Kinin B2 receptor regulates chemokines CCL2 and CCL5 expression and modulates leukocyte recruitment and pathology in experimental autoimmune encephalomyelitis (EAE) in mice

Background: Kinins are important mediators of inflammation and act through stimulation of two receptor subtypes, B-1 and B-2. Leukocyte infiltration contributes to the pathogenesis of autoimmune inflammation in the central nervous system (CNS), occurring not only in multiple sclerosis ( MS) but also in experimental autoimmune encephalomyelitis (EAE). We have previously shown that the chemokines CCL2 and CCL5 play an important role in the adhesion of leukocytes to the brain microcirculation in EAE. The aim of the present study was to evaluate the relevance of B2 receptors to leukocyte-endothelium interactions in the cerebral microcirculation, and its participation in CNS inflammation in the experimental model of myelin-oligodendrocyte-glycoprotein (MOG)(35-55)-induced EAE in mice. Methods: In order to evaluate the role of B2 receptor in the cerebral microvasculature we used wildtype (WT) and kinin B2 receptor knockout (B-2(-/-)) mice subjected to MOG(35-55)-induced EAE. Intravital microscopy was used to investigate leukocyte recruitment on pial matter vessels in B-2(-/-) and WT EAE mice. Histological documentation of inflammatory infiltrates in brain and spinal cords was correlated with intravital findings. The expression of CCL5 and CCL2 in cerebral tissue was assessed by ELISA. Results: Clinical parameters of disease were reduced in B-2(-/-) mice in comparison to wild type EAE mice.
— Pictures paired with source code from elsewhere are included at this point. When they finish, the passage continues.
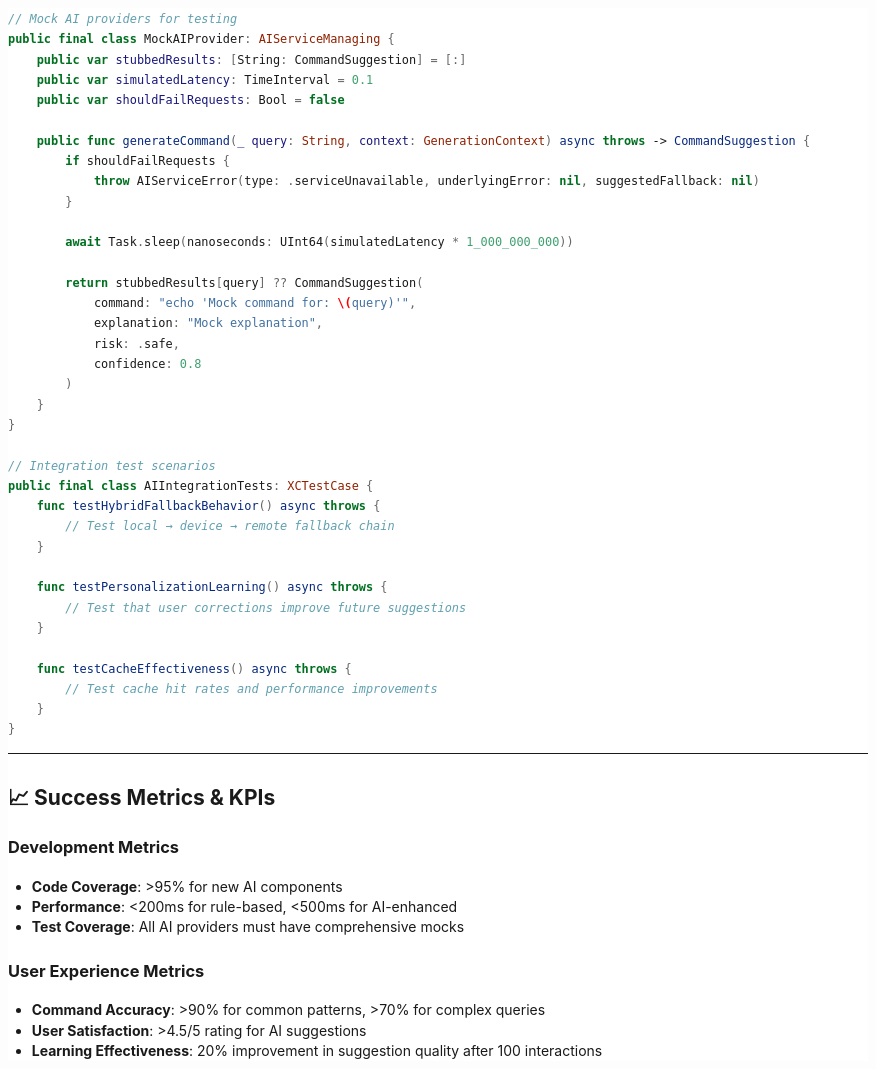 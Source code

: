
 ```swift
// Mock AI providers for testing
public final class MockAIProvider: AIServiceManaging {
    public var stubbedResults: [String: CommandSuggestion] = [:]
    public var simulatedLatency: TimeInterval = 0.1
    public var shouldFailRequests: Bool = false
    
    public func generateCommand(_ query: String, context: GenerationContext) async throws -> CommandSuggestion {
        if shouldFailRequests {
            throw AIServiceError(type: .serviceUnavailable, underlyingError: nil, suggestedFallback: nil)
        }
        
        await Task.sleep(nanoseconds: UInt64(simulatedLatency * 1_000_000_000))
        
        return stubbedResults[query] ?? CommandSuggestion(
            command: "echo 'Mock command for: \(query)'",
            explanation: "Mock explanation",
            risk: .safe,
            confidence: 0.8
        )
    }
}

// Integration test scenarios
public final class AIIntegrationTests: XCTestCase {
    func testHybridFallbackBehavior() async throws {
        // Test local → device → remote fallback chain
    }
    
    func testPersonalizationLearning() async throws {
        // Test that user corrections improve future suggestions
    }
    
    func testCacheEffectiveness() async throws {
        // Test cache hit rates and performance improvements
    }
}
```

---

## 📈 Success Metrics & KPIs

### Development Metrics
- **Code Coverage**: >95% for new AI components
- **Performance**: <200ms for rule-based, <500ms for AI-enhanced
- **Test Coverage**: All AI providers must have comprehensive mocks

### User Experience Metrics  
- **Command Accuracy**: >90% for common patterns, >70% for complex queries
- **User Satisfaction**: >4.5/5 rating for AI suggestions
- **Learning Effectiveness**: 20% improvement in suggestion quality after 100 interactions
At day 14 after EAE induction, there was a significant decrease in the number of adherent leukocytes, a reduction of cerebral CCL5 and CCL2 expressions, and smaller inflammatory and degenerative changes in B-2(-/-) mice when compared to WT. Conclusion: Our results suggest that B-2 receptors have two major effects in the control of EAE severity: (i) B-2 regulates the expression of chemokines, including CCL2 and CCL5, and (ii) B-2 modulates leukocyte recruitment and inflammatory lesions in the CNS.